[Dataset entries]
-- Opening Marker --

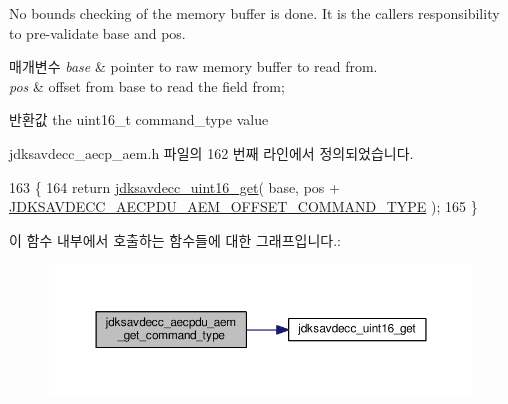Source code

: No bounds checking of the memory buffer is done. It is the caller\textquotesingle{}s responsibility to pre-\/validate base and pos.


\begin{DoxyParams}{매개변수}
{\em base} & pointer to raw memory buffer to read from. \\
\hline
{\em pos} & offset from base to read the field from; \\
\hline
\end{DoxyParams}
\begin{DoxyReturn}{반환값}
the uint16\+\_\+t command\+\_\+type value 
\end{DoxyReturn}


jdksavdecc\+\_\+aecp\+\_\+aem.\+h 파일의 162 번째 라인에서 정의되었습니다.


\begin{DoxyCode}
163 \{
164     \textcolor{keywordflow}{return} \hyperlink{group__endian_ga3fbbbc20be954aa61e039872965b0dc9}{jdksavdecc\_uint16\_get}( base, pos + 
      \hyperlink{group__aecpdu__aem_gae336db3c3e35b3be2ef2fe34780e4bd2}{JDKSAVDECC\_AECPDU\_AEM\_OFFSET\_COMMAND\_TYPE} );
165 \}
\end{DoxyCode}


이 함수 내부에서 호출하는 함수들에 대한 그래프입니다.\+:
\nopagebreak
\begin{figure}[H]
\begin{center}
\leavevmode
\includegraphics[width=350pt]{group__aecpdu__aem_ga61a282324f09f449059b9fe710363710_cgraph}
\end{center}
\end{figure}




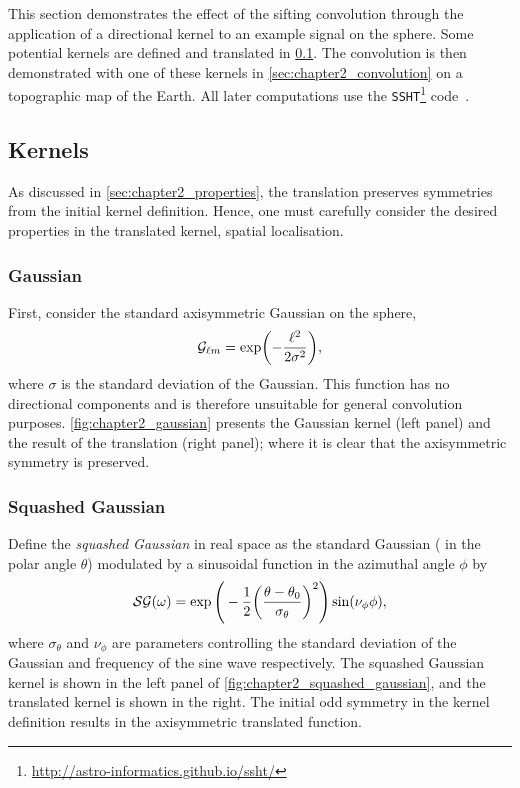 This section demonstrates the effect of the sifting convolution through the application of a directional kernel to an example signal on the sphere.
Some potential kernels are defined and translated in \cref{sec:chapter2_kernels}.
The convolution is then demonstrated with one of these kernels in \cref{sec:chapter2_convolution} on a topographic map of the Earth.
All later computations use the \texttt{SSHT}\footnote{\url{http://astro-informatics.github.io/ssht/}} code~\cite{McEwen2011}.

\subsection{Kernels}\label{sec:chapter2_kernels}

As discussed in \cref{sec:chapter2_properties}, the translation preserves symmetries from the initial kernel definition.
Hence, one must carefully consider the desired properties in the translated kernel, \eg{} spatial localisation.

\subsubsection{Gaussian}

First, consider the standard axisymmetric Gaussian on the sphere, \ie{}
%
\begin{equation}
	{\mathcal{G}}_{\ell m}
	= \exp(-\frac{{\ell}^{2}}{2\sigma^{2}}),
\end{equation}
%
where \(\sigma{}\) is the standard deviation of the Gaussian.
This function has no directional components and is therefore unsuitable for general convolution purposes.
\cref{fig:chapter2_gaussian} presents the Gaussian kernel (left panel) and the result of the translation (right panel); where it is clear that the axisymmetric symmetry is preserved.



\subsubsection{Squashed Gaussian}

Define the \emph{squashed Gaussian} in real space as the standard Gaussian (\ie{} in the polar angle \(\theta{}\)) modulated by a sinusoidal function in the azimuthal angle \(\phi{}\) by
%
\begin{equation}
	\mathcal{SG}(\omega)
	= \exp\Bigg(-\frac{1}{2}{\bigg(\frac{\theta-\theta_{0}}{\sigma_{\theta}}\bigg)}^{2}\Bigg)
	\sin(\nu_{\phi}\phi),
\end{equation}
%
where \(\sigma_{\theta}\) and \(\nu_{\phi}\) are parameters controlling the standard deviation of the Gaussian and frequency of the sine wave respectively.
The squashed Gaussian kernel is shown in the left panel of \cref{fig:chapter2_squashed_gaussian}, and the translated kernel is shown in the right.
The initial odd symmetry in the kernel definition results in the axisymmetric translated function.

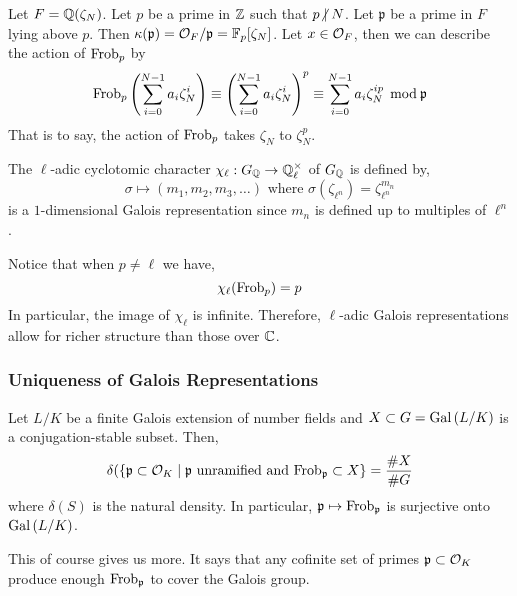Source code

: \documentclass[12pt]{article}
\begin{document}
\begin{lemma}
Let $F = \mathbb{Q}(\zeta_N)$. Let $p$ be a prime in $\mathbb{Z}$ such that $p \ndivides N$. Let $\mathfrak{p}$ be a prime in $F$ lying above $p$. Then $\kappa(\mathfrak{p}) = \mathcal{O}_{F} / \mathfrak{p} = \mathbb{F}_p[\zeta_N]$. 
Let $x \in \mathcal{O}_{F}$, then we can describe the action of $\mathrm{Frob}_p$ by 
\[ \mathrm{Frob}_p\left( \sum_{i = 0}^{N-1} a_i \zeta_N^i \right) \equiv \left( \sum_{i = 0}^{N-1} a_i \zeta_N^i \right)^p \equiv \sum_{i = 0}^{N-1} a_i \zeta_N^{ip} \: \: \mathrm{mod} \: \mathfrak{p} \]
That is to say, the action of $\mathrm{Frob}_p$ takes $\zeta_N$ to $\zeta_N^p$.
\end{lemma}

\begin{definition}
The $\ell$-adic cyclotomic character $\chi_{\ell} : G_{\mathbb{Q}} \to \mathbb{Q}_{\ell}^\times$ of $G_{\mathbb{Q}}$ is defined by, 
\[ \sigma \mapsto (m_1, m_2, m_3, \dots ) \text{ where } \sigma(\zeta_{\ell^n}) = \zeta_{\ell^n}^{m_n} \]
is a $1$-dimensional Galois representation since $m_n$ is defined up to multiples of $\ell^n$.
\end{definition}

\begin{remark}
Notice that when $p \neq \ell$ we have,
\[\chi_{\ell}(\mathrm{Frob}_p) = p\]
In particular, the image of $\chi_{\ell}$ is infinite. Therefore, $\ell$-adic Galois representations allow for richer structure than those over $\mathbb{C}$. 
\end{remark}

\subsubsection{Uniqueness of Galois Representations}

\begin{thm}[Chebotarev]
Let $L/K$ be a finite Galois extension of number fields and $X \subset G = \mathrm{Gal}\left( L/K \right)$ is a conjugation-stable subset. Then,
\[ \delta(\{ \mathfrak{p} \subset \mathcal{O}_{K} \mid \mathfrak{p} \text{ unramified and } \mathrm{Frob}_{\mathfrak{p}} \subset X \} = \frac{\# X}{\# G} \]
where $\delta(S)$ is the natural density. In particular, $\mathfrak{p} \mapsto \mathrm{Frob}_{\mathfrak{p}}$ is surjective onto $\mathrm{Gal}\left( L/K \right)$.
\end{thm}

\begin{rmk}
This of course gives us more. It says that any cofinite set of primes $\mathfrak{p} \subset \mathcal{O}_{K}$ produce enough $\mathrm{Frob}_{\mathfrak{p}}$ to cover the Galois group.
\end{rmk}
\end{document}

-- Closing Marker --

= Problem statement =
Wherever a line holds the word "cref", copy that line out of the entries above.

= Solution =
Some potential kernels are defined and translated in \cref{sec:chapter2_kernels}.
The convolution is then demonstrated with one of these kernels in \cref{sec:chapter2_convolution} on a topographic map of the Earth.
As discussed in \cref{sec:chapter2_properties}, the translation preserves symmetries from the initial kernel definition.
\cref{fig:chapter2_gaussian} presents the Gaussian kernel (left panel) and the result of the translation (right panel); where it is clear that the axisymmetric symmetry is preserved.
The squashed Gaussian kernel is shown in the left panel of \cref{fig:chapter2_squashed_gaussian}, and the translated kernel is shown in the right.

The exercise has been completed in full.